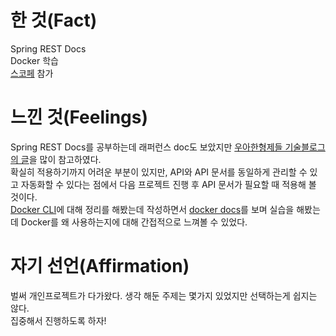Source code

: # 한 것(Fact)

Spring REST Docs  
Docker 학습  
[스코페](https://www.wanted.co.kr/events/scofe2021) 참가

# 느낀 것(Feelings)

Spring REST Docs를 공부하는데 래퍼런스 doc도 보았지만 [우아한형제들 기술블로그의 글](https://woowabros.github.io/experience/2018/12/28/spring-rest-docs.html)을 많이 참고하였다.  
확실히 적용하기까지 어려운 부분이 있지만, API와 API 문서를 동일하게 관리할 수 있고 자동화할 수 있다는 점에서 다음 프로젝트 진행 후 API 문서가 필요할 때 적용해 볼 것이다.  
[Docker CLI](https://giantdwarf.tistory.com/66)에 대해 정리를 해봤는데 작성하면서 [docker docs](https://docs.docker.com/engine/reference/commandline/ps/)를 보며 실습을 해봤는데 Docker를 왜 사용하는지에 대해 간접적으로 느껴볼 수 있었다.

# 자기 선언(Affirmation)

벌써 개인프로젝트가 다가왔다. 생각 해둔 주제는 몇가지 있었지만 선택하는게 쉽지는 않다.  
집중해서 진행하도록 하자!
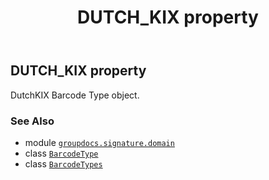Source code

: ﻿---
title: DUTCH_KIX property
second_title: GroupDocs.Signature for Python via .NET API References
description: 
type: docs
url: /python-net/groupdocs.signature.domain/barcodetypes/dutch_kix/
is_root: false
weight: 280
---

## DUTCH_KIX property


DutchKIX Barcode Type object.

### See Also
* module [`groupdocs.signature.domain`](../../)
* class [`BarcodeType`](/signature/python-net/groupdocs.signature.domain/barcodetype)
* class [`BarcodeTypes`](/signature/python-net/groupdocs.signature.domain/barcodetypes)
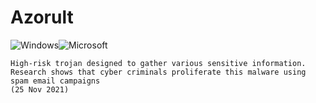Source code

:# Azorult
![Windows](https://img.shields.io/badge/Windows-0078D6?style=for-the-badge&logo=windows&logoColor=white)![Microsoft](https://img.shields.io/badge/Microsoft-0078D4?style=for-the-badge&logo=microsoft&logoColor=white) 

    High-risk trojan designed to gather various sensitive information. 
    Research shows that cyber criminals proliferate this malware using spam email campaigns 
    (25 Nov 2021)
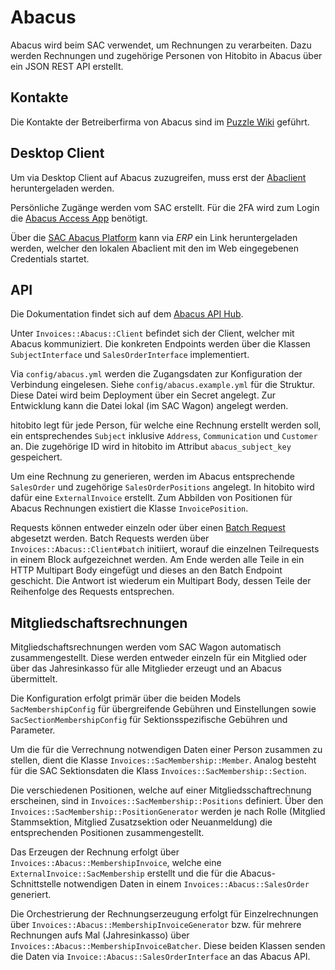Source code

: # Abacus

Abacus wird beim SAC verwendet, um Rechnungen zu verarbeiten. Dazu werden Rechnungen und zugehörige Personen von Hitobito in Abacus über ein JSON REST API erstellt.

## Kontakte

Die Kontakte der Betreiberfirma von Abacus sind im [Puzzle Wiki](https://wiki.puzzle.ch/Hitobito/KontaktePartner) geführt.

## Desktop Client

Um via Desktop Client auf Abacus zuzugreifen, muss erst der [Abaclient](https://downloads.abacus.ch/downloads/abaclient) heruntergeladen werden.

Persönliche Zugänge werden vom SAC erstellt. Für die 2FA wird zum Login die [Abacus Access App](https://play.google.com/store/apps/details?id=ch.abacus.access&hl=de_CH) benötigt.

Über die [SAC Abacus Platform](https://sac-cas.erp.abraxas-apps.ch) kann via *ERP* ein Link heruntergeladen werden, welcher den lokalen Abaclient mit den im Web eingegebenen Credentials startet.

## API

Die Dokumentation findet sich auf dem [Abacus API Hub](https://apihub.abacus.ch/endpoints/2024).

Unter `Invoices::Abacus::Client` befindet sich der Client, welcher mit Abacus kommuniziert. Die konkreten Endpoints werden über die Klassen `SubjectInterface` und `SalesOrderInterface` implementiert.

Via `config/abacus.yml` werden die Zugangsdaten zur Konfiguration der Verbindung eingelesen. Siehe `config/abacus.example.yml` für die Struktur.
Diese Datei wird beim Deployment über ein Secret angelegt. Zur Entwicklung kann die Datei lokal (im SAC Wagon) angelegt werden.

hitobito legt für jede Person, für welche eine Rechnung erstellt werden soll, ein entsprechendes `Subject` inklusive `Address`, `Communication` und `Customer` an.
Die zugehörige ID wird in hitobito im Attribut `abacus_subject_key` gespeichert.

Um eine Rechnung zu generieren, werden im Abacus entsprechende `SalesOrder` und zugehörige `SalesOrderPositions` angelegt. In hitobito wird dafür eine `ExternalInvoice` erstellt. Zum Abbilden von Positionen für Abacus Rechnungen existiert die Klasse `InvoicePosition`.

Requests können entweder einzeln oder über einen [Batch Request](https://docs.oasis-open.org/odata/odata/v4.01/odata-v4.01-part1-protocol.html#_Toc31359017) abgesetzt werden. Batch Requests werden über `Invoices::Abacus::Client#batch` initiiert, worauf die einzelnen Teilrequests in einem Block aufgezeichnet werden. Am Ende werden alle Teile in ein HTTP Multipart Body eingefügt und dieses an den Batch Endpoint geschicht. Die Antwort ist wiederum ein Multipart Body, dessen Teile der Reihenfolge des Requests entsprechen.

## Mitgliedschaftsrechnungen

Mitgliedschaftsrechnungen werden vom SAC Wagon automatisch zusammengestellt.
Diese werden entweder einzeln für ein Mitglied oder über das Jahresinkasso für alle Mitglieder erzeugt und an Abacus übermittelt.

Die Konfiguration erfolgt primär über die beiden Models
`SacMembershipConfig` für übergreifende Gebühren und Einstellungen sowie
`SacSectionMembershipConfig` für Sektionsspezifische Gebühren und Parameter.

Um die für die Verrechnung notwendigen Daten einer Person zusammen zu stellen,
dient die Klasse `Invoices::SacMembership::Member`.
Analog besteht für die SAC Sektionsdaten die Klass `Invoices::SacMembership::Section`.

Die verschiedenen Positionen, welche auf einer Mitgliedsschaftrechnung erscheinen,
sind in `Invoices::SacMembership::Positions` definiert.
Über den `Invoices::SacMembership::PositionGenerator` werden je nach Rolle
(Mitglied Stammsektion, Mitglied Zusatzsektion oder Neuanmeldung) die entsprechenden Positionen zusammengestellt.

Das Erzeugen der Rechnung erfolgt über `Invoices::Abacus::MembershipInvoice`,
welche eine `ExternalInvoice::SacMembership` erstellt und die für die Abacus-Schnittstelle notwendigen Daten
in einem `Invoices::Abacus::SalesOrder` generiert.

Die Orchestrierung der Rechnungserzeugung erfolgt für Einzelrechnungen über `Invoices::Abacus::MembershipInvoiceGenerator` bzw.
für mehrere Rechnungen aufs Mal (Jahresinkasso) über `Invoices::Abacus::MembershipInvoiceBatcher`. Diese beiden Klassen
senden die Daten via `Invoice::Abacus::SalesOrderInterface` an das Abacus API.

- - -

▶ **EXERCISE OBJECTIVE**
Copy out, from the records above, every line that holds the string "class".

▶ **TASK RESPONSE**
* class [`BarcodeType`](/signature/python-net/groupdocs.signature.domain/barcodetype)
* class [`BarcodeTypes`](/signature/python-net/groupdocs.signature.domain/barcodetypes)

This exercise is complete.